CITATION: Demeke v. Bekele, 2015 ONSC 395
COURT FILE NO.: CV-12-462175
DATE: 20150120
ONTARIO SUPERIOR COURT OF JUSTICE
BETWEEN:
MESERAT DEMEKE
Plaintiff and defendant to the counterclaim
– and –
KIFLE BEKELE
Defendant and plaintiff by counterclaim
Meserat Demeke, acting in person
Andrew Lewis, for the Defendant and plaintiff by counterclaim
HEARD at Toronto: January 16, 2015
REASONS FOR JUDGMENT
Stinson J.
[1] This case involves a claim by the plaintiff to collect on two promissory notes. The notes were provided in respect of the balance of the purchase price payable in connection with a transaction for the sale and purchase of a restaurant business. The defendant denies personal liability and asserts that the transaction was and was understood to be carried out by a corporation as the purchaser. He counterclaims for misrepresentations allegedly made to induce him to enter into the transaction. For the reasons that follow, I dismiss both the action and the counterclaim.
Factual Background
[2] Prior to December 2011 the plaintiff operated a restaurant known as The Kebob [sic] House on Lakeshore Boulevard West in Toronto. More precisely, the business of the restaurant was operated by a corporation owned by the plaintiff, known as The Kabob House Inc. As confirmed by the tax filings of The Kabob House Inc., that is the entity that actually operated the business.

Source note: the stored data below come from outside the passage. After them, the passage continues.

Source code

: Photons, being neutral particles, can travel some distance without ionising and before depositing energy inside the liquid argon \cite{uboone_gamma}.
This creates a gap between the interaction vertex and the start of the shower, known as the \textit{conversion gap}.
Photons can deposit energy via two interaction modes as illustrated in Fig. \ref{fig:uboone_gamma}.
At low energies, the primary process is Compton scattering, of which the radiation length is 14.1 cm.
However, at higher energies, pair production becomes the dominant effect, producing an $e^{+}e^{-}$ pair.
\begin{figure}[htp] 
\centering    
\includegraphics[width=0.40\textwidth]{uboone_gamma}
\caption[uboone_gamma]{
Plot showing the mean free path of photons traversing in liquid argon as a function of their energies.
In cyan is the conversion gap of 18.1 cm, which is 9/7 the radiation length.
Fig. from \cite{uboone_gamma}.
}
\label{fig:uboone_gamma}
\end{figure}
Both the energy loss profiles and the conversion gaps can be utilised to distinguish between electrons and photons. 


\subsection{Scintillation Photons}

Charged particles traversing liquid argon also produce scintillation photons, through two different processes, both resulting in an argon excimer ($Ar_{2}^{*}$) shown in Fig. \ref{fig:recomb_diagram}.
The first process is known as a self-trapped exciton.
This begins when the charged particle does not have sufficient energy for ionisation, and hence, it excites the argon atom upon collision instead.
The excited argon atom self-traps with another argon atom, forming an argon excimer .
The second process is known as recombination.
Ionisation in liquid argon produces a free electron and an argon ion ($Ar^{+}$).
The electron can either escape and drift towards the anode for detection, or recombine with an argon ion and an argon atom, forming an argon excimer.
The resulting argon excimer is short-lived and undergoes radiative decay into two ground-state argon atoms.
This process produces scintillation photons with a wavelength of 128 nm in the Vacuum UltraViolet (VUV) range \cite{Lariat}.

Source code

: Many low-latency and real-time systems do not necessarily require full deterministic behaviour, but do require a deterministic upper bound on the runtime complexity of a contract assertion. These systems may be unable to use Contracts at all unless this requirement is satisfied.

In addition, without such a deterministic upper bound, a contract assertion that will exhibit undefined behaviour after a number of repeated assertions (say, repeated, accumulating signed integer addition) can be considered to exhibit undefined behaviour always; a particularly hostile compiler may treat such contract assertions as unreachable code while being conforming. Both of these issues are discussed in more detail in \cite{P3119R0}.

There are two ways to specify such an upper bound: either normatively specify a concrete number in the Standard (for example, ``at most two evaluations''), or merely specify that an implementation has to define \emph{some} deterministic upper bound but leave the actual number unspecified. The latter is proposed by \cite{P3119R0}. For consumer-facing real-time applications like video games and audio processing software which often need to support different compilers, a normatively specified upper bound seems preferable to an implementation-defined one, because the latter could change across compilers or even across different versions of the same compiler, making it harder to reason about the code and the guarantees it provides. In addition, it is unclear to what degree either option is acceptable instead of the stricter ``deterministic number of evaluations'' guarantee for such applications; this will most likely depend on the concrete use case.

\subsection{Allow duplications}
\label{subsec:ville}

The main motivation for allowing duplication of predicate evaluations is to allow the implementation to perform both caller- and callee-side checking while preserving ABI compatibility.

[3] The plaintiff had acquired the business approximately 1½ years earlier from the prior operator of the restaurant. The business was operated out of leased premises, and thus what was purchased and operated by The Kabob House Inc. was the business enterprise itself, including inventory, goodwill, and chattels.
[4] The plaintiff purchased the business with the idea of having her sister work there, while the plaintiff continued in her own full-time occupation. As it turned out, the business consumed a great deal of time of not only the sister, but the plaintiff herself, and their mother. Eventually, the sister decided she no longer wished to work in the business and the plaintiff decided to sell.
[5] For purposes of the sale, the plaintiff retained a real estate agent who listed the business for sale at a listing price of $55,000.
[6] There is some controversy between plaintiff and defendant as to how the ultimate transaction of purchase and sale that gave rise to this dispute came about. It is common ground, however, that the plaintiff is a long-time friend of a cousin of the defendant who lives in the United States, an individual named Hirhut. They were introduced through that connection. From the defendant’s perspective, his plan was to acquire the business so that Hirhut could come to Canada and work in it, and this is indeed what came to pass. The defendant had a full-time job and therefore he was not planning to operate the restaurant personally.
[7] From the plaintiff’s perspective, she claims that the defendant approached her about purchasing the business, but that she tried to discourage him from doing so. They discussed, among other things, how much the business brought in. The two sides agree that the plaintiff told the defendant that the business took in approximately $6,000 per month. There is a dispute whether this was intended to reflect the gross revenue or the net profit. The plaintiff says this was merely gross revenue; the defendant says it was represented to him as the net profit and that a gross revenue of only $200 a day would be insufficient for the business to be self-sustaining, taking into account food, other supplies, rent and other expenses, and salaries for workers.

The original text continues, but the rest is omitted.